La tragedia. Aiutò anche quel 5 dicembre 2018 Stefano, passando sulla Salaria vicino a un distributore di benzina in fiamme, e fermandosi per mettere in sicurezza le auto, per bagnare l’asfalto mentre arrivavano i rinforzi. Benedetta quel giorno segnava in calendario il mese esatto che sarebbe trascorso prima di compiere 18 anni, pensava al regalo che avrebbe chiesto a suo papà, «che era un tipo pratico, mi avrebbe chiesto cosa volessi». Il ritorno da scuola, un passaggio su internet, la sensazione fortissima che quei primi accenni di notizie la riguardassero da vicino. «Mi prese un’ansia immotivata, non sapevo dove fosse mio padre e non avevo letto ancora nulla di preciso. Solo dopo si scoprì che era un vigile del fuoco».

A quel messaggio su whatsapp inviato alle 16.24 solo con la parola “Papi”, Stefano non rispose mai. «Lanciai uno strillo, versai quattro lacrime, poi mi sedetti sulle scale. Venne un sacco di gente, tra i primi il comandante Mauro Caciolai che non finirò mai di ringraziare. Mi guardava e non riusciva a parlare, non sembrava neanche lui». 
Benedetta dimostra una forza inaudita, pensa che non può permettersi di abbattersi, per mamma, per zio Claudio e per nonna Finalba che sopravvive alla morte di un figlio e «pensavo non potesse reggere». E per tutti quei colleghi di papà arrivati a casa, «con gli occhi sbarrati, incollati alle sedie senza andarsene più». L’immagine di quegli uomini sprezzanti del pericolo che piangono tutte le loro lacrime spezza il cuore a Benedetta, tanto che è lei, diciassettenne che ha appena perso il padre, a sentire il dovere di farsi forza: «Non so cosa mi prese, non riuscivo nemmeno a guardarli in faccia.

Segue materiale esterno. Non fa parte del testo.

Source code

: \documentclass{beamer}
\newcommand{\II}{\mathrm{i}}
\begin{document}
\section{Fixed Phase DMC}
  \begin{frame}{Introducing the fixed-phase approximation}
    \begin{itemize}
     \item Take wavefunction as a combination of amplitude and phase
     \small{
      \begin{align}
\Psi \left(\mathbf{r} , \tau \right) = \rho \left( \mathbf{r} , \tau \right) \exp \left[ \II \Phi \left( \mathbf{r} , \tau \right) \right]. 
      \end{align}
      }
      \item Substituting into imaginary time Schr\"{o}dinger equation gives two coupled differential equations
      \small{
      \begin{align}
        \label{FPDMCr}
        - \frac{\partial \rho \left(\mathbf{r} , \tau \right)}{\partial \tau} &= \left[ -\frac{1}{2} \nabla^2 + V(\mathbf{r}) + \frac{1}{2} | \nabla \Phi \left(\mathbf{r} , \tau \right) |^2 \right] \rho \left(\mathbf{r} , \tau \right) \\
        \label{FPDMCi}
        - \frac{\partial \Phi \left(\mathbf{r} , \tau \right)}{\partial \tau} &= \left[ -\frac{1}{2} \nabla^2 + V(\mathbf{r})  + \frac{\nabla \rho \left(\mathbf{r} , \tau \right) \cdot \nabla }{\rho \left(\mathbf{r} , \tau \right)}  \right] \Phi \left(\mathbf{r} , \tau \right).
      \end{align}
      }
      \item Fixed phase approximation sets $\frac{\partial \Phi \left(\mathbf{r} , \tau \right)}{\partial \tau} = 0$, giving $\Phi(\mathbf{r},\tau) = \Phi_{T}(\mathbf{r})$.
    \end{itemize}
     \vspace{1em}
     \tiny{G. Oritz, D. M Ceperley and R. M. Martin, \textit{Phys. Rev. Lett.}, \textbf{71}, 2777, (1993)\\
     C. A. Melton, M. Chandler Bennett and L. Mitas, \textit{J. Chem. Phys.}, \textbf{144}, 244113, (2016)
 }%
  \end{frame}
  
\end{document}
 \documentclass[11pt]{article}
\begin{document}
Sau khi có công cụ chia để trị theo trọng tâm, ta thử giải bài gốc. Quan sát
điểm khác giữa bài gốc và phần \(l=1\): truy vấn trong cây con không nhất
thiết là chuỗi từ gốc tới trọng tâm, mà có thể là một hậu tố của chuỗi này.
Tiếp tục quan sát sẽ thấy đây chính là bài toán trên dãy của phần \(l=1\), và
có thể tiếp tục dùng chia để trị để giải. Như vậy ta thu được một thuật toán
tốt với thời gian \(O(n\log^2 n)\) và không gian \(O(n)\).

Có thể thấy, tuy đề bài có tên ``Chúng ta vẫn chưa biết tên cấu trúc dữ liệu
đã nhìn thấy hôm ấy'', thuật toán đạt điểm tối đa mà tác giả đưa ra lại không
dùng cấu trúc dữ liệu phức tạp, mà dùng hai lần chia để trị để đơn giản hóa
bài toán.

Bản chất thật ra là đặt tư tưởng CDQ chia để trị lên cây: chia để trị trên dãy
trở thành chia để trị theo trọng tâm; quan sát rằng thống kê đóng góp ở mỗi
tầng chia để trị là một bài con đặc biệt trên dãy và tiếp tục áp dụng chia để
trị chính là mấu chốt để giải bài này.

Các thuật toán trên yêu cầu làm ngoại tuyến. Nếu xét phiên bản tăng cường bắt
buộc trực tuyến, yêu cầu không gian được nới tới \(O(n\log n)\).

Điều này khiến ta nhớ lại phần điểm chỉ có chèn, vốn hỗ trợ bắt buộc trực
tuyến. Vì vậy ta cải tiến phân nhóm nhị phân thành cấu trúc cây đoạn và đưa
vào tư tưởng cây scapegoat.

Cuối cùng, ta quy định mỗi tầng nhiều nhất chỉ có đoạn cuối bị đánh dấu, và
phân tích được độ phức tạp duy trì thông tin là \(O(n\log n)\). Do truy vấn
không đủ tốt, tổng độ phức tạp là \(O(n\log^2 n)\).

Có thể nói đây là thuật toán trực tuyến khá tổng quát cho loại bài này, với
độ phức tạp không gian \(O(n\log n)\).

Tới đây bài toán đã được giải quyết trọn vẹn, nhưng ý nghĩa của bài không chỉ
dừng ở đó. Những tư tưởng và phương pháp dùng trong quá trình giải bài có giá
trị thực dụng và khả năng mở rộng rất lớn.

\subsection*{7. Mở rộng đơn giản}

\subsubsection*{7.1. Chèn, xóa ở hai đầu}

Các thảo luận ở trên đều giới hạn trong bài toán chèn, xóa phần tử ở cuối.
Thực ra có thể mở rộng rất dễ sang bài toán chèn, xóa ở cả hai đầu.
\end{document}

Vedevo il dolore che provavano per la mia famiglia ma pensavo anche che si immedesimavano, che avrebbero potuto esserci loro al posto di papà. La mia testa mi ha suggerito di reggere anche per loro, e così ho fatto». 

Sostegno continuo e concreto. Da allora, i vigili del fuoco non l’hanno mai fatta sentire sola. C’erano alla camera ardente per proteggerla dalla folla, c’erano all’uscita di scuola, c’erano per il sostegno agli studi e per il Natale che sarebbe arrivato di lì a poco. E c’erano anche un mese esatto dopo, quando lei diventava maggiorenne, e loro le regalano i fiori e una bella collana. Quella che forse le avrebbe fatto scegliere papà. «Subito dopo l’incidente, quando vedevo passare i vigili del fuoco ripensavo al funerale, alle sirene che accompagnarono il feretro. Adesso li seguo con gli occhi, cerco di capire se dentro i mezzi c’è qualcuno che conosco».

L'armadietto. Solo una cosa, Benedetta non è riuscita ad affrontarla subito: quell’armadietto con la targhetta “Stefano Colasanti”, rimasto intonso nel comando di via Sacchetti Sassetti, l’ha aperto solo lo scorso settembre, insieme a due colleghi di papà. 
Dentro c’era il piumino di quella mattina, i moschettoni, le borracce, la cintura, la divisa e gli scarponi. Ma insieme agli attrezzi del mestiere c’erano anche i disegni che lei aveva fatto alla scuola materna: quelli con papà vigile del fuoco che stava fuori per mesi, ma sempre con il pensiero di quell’unica figlia che il giorno del suo funerale avrebbe chiesto di cantare.